Recently, however, Malaysian defence officials had indicated that multi-role fighter purchase was back on the agenda.Muilenburg said RMAF had expressed satisfaction with its fleet of eight F/A-18Ds from Boeing."They provide tremendous (day-night strike) capability, reliable and the cost of maintaining the jets is low.
"I think the expectation (of the RMAF) is to continue to operate and expand that fleet rather than replace it.
"In this regard, the Super Hornets are an attractive option because these fighter jets provide direct interoperability with the F/A-18Ds fleet.
"They will have common support equipment as well as common air crew and maintenance training systems."
Apart from the Super Hornets, Muilenburg said Malaysia had not indicated any other aircraft procurement plans.
"But as with all of our customers, we continue to provide awareness of the products that are available (from Boeing). We are ready to respond if specific opportunities come forward."
This was Muilenburg's first visit to Malaysia where he had a meeting with Prime Minister Datuk Seri Najib Razak, Defence Minister Datuk Seri Dr Ahmad Zahid Hamidi and commercial customer, Measat Satellite Systems Sdn Bhd.
"During the meeting with the prime minister, one of the things that we talked about was how Boeing can help Malaysia achieve its New Economic Model goals and how we can be part of the industrial player (via offset programmes) going forward," Muilenburg said."

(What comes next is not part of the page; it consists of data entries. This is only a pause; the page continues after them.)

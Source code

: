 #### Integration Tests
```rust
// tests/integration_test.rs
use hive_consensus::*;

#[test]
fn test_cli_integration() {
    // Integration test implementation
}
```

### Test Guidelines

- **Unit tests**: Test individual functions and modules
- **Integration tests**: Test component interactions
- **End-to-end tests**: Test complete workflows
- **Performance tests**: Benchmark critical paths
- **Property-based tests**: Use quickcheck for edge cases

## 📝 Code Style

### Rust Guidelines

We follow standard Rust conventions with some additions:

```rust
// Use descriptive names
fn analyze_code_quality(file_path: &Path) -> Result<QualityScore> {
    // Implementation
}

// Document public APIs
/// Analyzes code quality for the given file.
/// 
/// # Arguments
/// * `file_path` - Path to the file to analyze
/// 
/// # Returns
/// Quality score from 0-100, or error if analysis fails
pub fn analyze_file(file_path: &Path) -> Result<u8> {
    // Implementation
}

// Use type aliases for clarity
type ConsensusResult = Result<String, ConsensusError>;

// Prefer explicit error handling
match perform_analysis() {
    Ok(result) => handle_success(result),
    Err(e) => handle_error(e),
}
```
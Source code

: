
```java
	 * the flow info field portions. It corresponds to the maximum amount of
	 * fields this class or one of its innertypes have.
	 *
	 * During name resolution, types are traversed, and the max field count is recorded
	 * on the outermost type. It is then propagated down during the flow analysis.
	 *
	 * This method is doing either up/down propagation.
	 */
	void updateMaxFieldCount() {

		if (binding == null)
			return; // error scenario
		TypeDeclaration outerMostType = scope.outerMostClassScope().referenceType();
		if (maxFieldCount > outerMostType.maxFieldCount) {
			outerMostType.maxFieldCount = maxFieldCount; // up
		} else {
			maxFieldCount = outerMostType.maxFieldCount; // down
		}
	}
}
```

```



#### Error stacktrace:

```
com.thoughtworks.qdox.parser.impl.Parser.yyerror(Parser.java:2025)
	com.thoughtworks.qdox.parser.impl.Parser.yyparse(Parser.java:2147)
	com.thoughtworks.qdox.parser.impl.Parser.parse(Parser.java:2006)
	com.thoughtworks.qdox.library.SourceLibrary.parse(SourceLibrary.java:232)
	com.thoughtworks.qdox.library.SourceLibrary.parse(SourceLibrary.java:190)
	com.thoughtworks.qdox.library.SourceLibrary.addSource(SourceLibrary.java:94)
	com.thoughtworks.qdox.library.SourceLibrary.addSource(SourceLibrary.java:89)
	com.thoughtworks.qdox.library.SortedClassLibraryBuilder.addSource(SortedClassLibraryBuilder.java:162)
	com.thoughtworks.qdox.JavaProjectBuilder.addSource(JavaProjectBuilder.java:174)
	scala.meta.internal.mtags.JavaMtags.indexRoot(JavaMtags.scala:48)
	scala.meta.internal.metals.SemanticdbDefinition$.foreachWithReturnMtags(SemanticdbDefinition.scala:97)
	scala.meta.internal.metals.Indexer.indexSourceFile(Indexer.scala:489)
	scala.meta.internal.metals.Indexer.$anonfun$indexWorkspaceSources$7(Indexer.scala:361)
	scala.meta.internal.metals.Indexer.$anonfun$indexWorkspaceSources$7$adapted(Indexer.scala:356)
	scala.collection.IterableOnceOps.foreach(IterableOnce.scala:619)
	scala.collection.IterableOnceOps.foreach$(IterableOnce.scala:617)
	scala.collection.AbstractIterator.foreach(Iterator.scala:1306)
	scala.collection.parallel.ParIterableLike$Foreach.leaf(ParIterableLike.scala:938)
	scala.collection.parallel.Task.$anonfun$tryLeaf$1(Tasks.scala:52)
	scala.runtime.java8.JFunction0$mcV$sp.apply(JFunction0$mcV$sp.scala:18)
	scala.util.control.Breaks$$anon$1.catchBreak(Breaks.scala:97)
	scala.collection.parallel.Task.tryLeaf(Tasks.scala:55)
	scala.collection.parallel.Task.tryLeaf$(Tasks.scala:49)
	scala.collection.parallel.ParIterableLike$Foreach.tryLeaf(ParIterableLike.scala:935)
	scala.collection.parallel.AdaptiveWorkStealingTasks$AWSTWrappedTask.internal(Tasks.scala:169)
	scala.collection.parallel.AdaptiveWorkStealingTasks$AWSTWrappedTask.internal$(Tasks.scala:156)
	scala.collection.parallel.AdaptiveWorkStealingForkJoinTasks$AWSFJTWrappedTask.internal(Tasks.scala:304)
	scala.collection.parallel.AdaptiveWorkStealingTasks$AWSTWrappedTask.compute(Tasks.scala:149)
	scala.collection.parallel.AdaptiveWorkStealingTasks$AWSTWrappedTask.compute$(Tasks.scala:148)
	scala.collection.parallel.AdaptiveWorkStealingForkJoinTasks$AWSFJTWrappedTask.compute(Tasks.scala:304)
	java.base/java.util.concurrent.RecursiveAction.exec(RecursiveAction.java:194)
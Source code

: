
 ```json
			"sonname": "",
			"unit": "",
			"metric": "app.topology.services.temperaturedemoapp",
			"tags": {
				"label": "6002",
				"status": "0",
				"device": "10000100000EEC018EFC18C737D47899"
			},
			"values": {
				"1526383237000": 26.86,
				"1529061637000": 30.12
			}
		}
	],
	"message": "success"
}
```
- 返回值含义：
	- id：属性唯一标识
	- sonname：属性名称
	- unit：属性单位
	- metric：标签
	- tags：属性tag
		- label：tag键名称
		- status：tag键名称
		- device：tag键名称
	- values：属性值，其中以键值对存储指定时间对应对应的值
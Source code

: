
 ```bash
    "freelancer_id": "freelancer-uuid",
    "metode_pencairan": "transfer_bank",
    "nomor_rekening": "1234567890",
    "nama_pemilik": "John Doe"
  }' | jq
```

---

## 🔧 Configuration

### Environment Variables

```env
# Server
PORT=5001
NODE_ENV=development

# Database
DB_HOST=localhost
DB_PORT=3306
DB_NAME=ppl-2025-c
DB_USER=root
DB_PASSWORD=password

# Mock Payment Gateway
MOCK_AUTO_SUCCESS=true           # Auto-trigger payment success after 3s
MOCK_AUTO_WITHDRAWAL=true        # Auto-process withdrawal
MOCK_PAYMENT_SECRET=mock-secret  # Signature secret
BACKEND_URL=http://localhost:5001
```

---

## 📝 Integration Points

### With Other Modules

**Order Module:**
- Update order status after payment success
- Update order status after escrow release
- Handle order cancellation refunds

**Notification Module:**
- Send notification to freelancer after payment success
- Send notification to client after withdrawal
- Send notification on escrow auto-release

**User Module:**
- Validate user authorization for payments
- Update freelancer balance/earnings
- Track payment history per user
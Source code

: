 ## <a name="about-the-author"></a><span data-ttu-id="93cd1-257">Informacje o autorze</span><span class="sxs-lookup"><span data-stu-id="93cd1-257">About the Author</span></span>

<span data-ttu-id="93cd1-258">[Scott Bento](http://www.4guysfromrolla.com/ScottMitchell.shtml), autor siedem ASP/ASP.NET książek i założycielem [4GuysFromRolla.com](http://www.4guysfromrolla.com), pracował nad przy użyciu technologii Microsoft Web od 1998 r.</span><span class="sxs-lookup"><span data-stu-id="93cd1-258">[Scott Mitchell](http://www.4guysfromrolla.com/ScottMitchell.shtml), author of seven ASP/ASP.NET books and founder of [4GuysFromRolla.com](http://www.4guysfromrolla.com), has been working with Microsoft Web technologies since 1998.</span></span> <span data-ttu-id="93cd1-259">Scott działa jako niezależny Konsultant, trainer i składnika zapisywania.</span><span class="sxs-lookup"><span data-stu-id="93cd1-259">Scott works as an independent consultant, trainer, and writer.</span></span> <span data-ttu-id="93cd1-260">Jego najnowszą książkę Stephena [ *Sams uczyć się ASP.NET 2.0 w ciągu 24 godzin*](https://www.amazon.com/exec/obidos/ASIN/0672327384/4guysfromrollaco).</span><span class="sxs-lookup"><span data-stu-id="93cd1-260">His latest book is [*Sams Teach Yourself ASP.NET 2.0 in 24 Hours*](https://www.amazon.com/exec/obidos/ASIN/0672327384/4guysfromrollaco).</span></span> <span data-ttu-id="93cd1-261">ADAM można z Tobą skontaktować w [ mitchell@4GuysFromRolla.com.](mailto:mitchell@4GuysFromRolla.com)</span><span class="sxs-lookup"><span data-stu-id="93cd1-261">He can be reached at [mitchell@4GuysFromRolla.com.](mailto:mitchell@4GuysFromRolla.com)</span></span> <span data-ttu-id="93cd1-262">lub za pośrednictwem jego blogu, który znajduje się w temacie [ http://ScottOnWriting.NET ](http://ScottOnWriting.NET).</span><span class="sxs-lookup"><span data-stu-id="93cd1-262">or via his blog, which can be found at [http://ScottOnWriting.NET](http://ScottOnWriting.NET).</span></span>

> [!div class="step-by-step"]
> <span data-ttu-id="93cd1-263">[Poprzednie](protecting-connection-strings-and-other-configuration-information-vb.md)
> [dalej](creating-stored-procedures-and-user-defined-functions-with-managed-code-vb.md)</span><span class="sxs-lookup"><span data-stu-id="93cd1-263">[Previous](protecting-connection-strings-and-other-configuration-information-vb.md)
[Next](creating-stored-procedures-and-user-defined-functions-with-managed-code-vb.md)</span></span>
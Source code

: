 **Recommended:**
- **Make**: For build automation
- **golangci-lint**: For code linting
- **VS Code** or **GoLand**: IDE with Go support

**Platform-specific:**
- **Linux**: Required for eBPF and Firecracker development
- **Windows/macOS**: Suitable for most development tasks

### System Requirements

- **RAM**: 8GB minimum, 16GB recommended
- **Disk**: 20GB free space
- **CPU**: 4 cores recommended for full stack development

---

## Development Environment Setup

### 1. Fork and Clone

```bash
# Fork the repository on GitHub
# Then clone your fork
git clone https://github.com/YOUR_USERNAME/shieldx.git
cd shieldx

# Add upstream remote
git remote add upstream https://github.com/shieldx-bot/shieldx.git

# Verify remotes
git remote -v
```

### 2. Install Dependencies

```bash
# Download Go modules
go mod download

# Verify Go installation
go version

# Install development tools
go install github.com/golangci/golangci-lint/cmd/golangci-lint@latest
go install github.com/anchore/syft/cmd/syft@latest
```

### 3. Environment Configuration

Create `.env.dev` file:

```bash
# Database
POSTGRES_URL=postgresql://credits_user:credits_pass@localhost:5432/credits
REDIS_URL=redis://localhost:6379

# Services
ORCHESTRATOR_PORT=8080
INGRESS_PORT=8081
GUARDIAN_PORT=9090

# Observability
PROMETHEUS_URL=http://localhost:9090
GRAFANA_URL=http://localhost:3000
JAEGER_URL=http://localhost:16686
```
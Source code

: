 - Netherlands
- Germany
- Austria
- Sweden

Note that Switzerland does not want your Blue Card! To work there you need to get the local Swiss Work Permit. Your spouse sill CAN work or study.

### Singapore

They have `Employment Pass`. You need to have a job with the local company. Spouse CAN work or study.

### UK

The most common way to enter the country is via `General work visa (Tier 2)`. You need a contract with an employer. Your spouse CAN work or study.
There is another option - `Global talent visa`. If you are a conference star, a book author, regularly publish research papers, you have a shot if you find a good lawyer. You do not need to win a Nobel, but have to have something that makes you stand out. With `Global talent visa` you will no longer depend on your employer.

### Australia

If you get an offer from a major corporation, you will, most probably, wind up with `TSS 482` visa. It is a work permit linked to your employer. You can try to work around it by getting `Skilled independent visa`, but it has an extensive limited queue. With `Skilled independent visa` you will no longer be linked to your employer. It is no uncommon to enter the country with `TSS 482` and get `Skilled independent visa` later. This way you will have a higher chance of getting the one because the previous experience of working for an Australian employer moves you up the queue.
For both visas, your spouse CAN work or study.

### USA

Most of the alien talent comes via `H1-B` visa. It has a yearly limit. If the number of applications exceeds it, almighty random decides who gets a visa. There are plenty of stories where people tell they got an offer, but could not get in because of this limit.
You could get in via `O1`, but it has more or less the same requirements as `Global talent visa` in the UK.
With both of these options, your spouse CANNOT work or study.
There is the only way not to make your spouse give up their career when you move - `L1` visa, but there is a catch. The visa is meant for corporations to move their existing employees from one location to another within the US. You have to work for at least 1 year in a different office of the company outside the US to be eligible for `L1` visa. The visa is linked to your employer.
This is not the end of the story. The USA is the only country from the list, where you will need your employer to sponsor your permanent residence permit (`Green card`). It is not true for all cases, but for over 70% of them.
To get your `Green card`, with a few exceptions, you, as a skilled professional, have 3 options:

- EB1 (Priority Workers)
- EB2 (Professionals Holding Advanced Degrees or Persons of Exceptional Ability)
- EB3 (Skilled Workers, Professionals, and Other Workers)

(For instance), if we are successful in bringing our Super Hornets to Malaysia, part of our industrial participation package will include composites manufacturing work being done in Malaysia.
"Structurally, the Super Hornet is built largely from aluminium alloys with extensive use of carbon fibre composite skins in the wings and titanium in several critical areas."
It's possible (through Boeing's Super Hornet industrial cooperation programme), our partners like Asian Composites Manufacturing Sdn Bhd and Composites Technology Research Malaysia Sdn Bhd in Malaysia can become a key supplier of composite materials.
"To date, they have both demonstrated terrific capability in composites manufacturing."
Boeing is also in discussions with Measat to supply two additional commercial communications satellites and Ku-band transponders.
Three of four Measat satellites in orbit today were built by Boeing.